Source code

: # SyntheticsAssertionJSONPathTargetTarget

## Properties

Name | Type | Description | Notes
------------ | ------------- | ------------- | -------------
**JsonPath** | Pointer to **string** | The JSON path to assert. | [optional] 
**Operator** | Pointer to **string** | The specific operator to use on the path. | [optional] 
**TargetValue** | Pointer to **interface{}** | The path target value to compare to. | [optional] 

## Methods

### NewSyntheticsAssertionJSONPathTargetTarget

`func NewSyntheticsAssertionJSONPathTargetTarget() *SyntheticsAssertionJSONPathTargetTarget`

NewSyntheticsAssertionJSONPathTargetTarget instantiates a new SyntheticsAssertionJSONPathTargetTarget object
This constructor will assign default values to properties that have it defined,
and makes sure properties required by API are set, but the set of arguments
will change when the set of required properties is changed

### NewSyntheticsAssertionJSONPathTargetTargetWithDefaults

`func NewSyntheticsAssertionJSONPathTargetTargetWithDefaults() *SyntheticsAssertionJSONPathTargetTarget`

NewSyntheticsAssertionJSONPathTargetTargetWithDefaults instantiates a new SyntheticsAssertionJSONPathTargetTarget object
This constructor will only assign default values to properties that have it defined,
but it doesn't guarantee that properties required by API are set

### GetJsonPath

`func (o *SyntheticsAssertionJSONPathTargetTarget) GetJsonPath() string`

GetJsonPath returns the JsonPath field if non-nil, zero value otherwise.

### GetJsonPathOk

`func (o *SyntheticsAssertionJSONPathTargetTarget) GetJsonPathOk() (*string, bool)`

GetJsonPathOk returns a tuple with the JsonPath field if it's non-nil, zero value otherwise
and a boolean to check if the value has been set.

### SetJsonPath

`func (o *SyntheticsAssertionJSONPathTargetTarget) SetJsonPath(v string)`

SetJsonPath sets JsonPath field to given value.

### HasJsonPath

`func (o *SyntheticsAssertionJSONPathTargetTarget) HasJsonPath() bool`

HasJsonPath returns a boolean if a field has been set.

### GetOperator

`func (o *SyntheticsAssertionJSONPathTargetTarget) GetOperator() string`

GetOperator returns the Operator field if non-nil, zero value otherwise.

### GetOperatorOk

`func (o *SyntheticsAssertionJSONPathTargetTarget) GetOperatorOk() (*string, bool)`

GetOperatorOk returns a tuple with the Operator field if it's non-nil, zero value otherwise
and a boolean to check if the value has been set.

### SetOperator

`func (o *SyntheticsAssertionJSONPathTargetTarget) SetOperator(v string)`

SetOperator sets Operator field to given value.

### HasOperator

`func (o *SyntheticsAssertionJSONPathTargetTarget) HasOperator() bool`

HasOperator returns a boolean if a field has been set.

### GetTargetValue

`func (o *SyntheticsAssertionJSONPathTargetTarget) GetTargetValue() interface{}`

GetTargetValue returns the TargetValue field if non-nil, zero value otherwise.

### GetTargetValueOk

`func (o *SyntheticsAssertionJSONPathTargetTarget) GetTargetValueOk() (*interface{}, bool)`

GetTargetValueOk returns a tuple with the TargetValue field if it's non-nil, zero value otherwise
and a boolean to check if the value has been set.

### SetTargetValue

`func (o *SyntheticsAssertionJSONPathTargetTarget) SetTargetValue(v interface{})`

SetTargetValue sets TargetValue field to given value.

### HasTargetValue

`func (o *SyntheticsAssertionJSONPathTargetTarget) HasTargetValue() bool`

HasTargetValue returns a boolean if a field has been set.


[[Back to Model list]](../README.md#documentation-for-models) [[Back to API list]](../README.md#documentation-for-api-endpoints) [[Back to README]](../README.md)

[Try it] Please give an exact restatement of only the lines from the beginning of the material above to the line with "### HasJsonPath", inclusive.

[Solution for this exercise]
Source code

: # SyntheticsAssertionJSONPathTargetTarget

## Properties

Name | Type | Description | Notes
------------ | ------------- | ------------- | -------------
**JsonPath** | Pointer to **string** | The JSON path to assert. | [optional] 
**Operator** | Pointer to **string** | The specific operator to use on the path. | [optional] 
**TargetValue** | Pointer to **interface{}** | The path target value to compare to. | [optional] 

## Methods

### NewSyntheticsAssertionJSONPathTargetTarget

`func NewSyntheticsAssertionJSONPathTargetTarget() *SyntheticsAssertionJSONPathTargetTarget`

NewSyntheticsAssertionJSONPathTargetTarget instantiates a new SyntheticsAssertionJSONPathTargetTarget object
This constructor will assign default values to properties that have it defined,
and makes sure properties required by API are set, but the set of arguments
will change when the set of required properties is changed

### NewSyntheticsAssertionJSONPathTargetTargetWithDefaults

`func NewSyntheticsAssertionJSONPathTargetTargetWithDefaults() *SyntheticsAssertionJSONPathTargetTarget`

NewSyntheticsAssertionJSONPathTargetTargetWithDefaults instantiates a new SyntheticsAssertionJSONPathTargetTarget object
This constructor will only assign default values to properties that have it defined,
but it doesn't guarantee that properties required by API are set

### GetJsonPath

`func (o *SyntheticsAssertionJSONPathTargetTarget) GetJsonPath() string`

GetJsonPath returns the JsonPath field if non-nil, zero value otherwise.

### GetJsonPathOk

`func (o *SyntheticsAssertionJSONPathTargetTarget) GetJsonPathOk() (*string, bool)`

GetJsonPathOk returns a tuple with the JsonPath field if it's non-nil, zero value otherwise
and a boolean to check if the value has been set.

### SetJsonPath

`func (o *SyntheticsAssertionJSONPathTargetTarget) SetJsonPath(v string)`

SetJsonPath sets JsonPath field to given value.

### HasJsonPath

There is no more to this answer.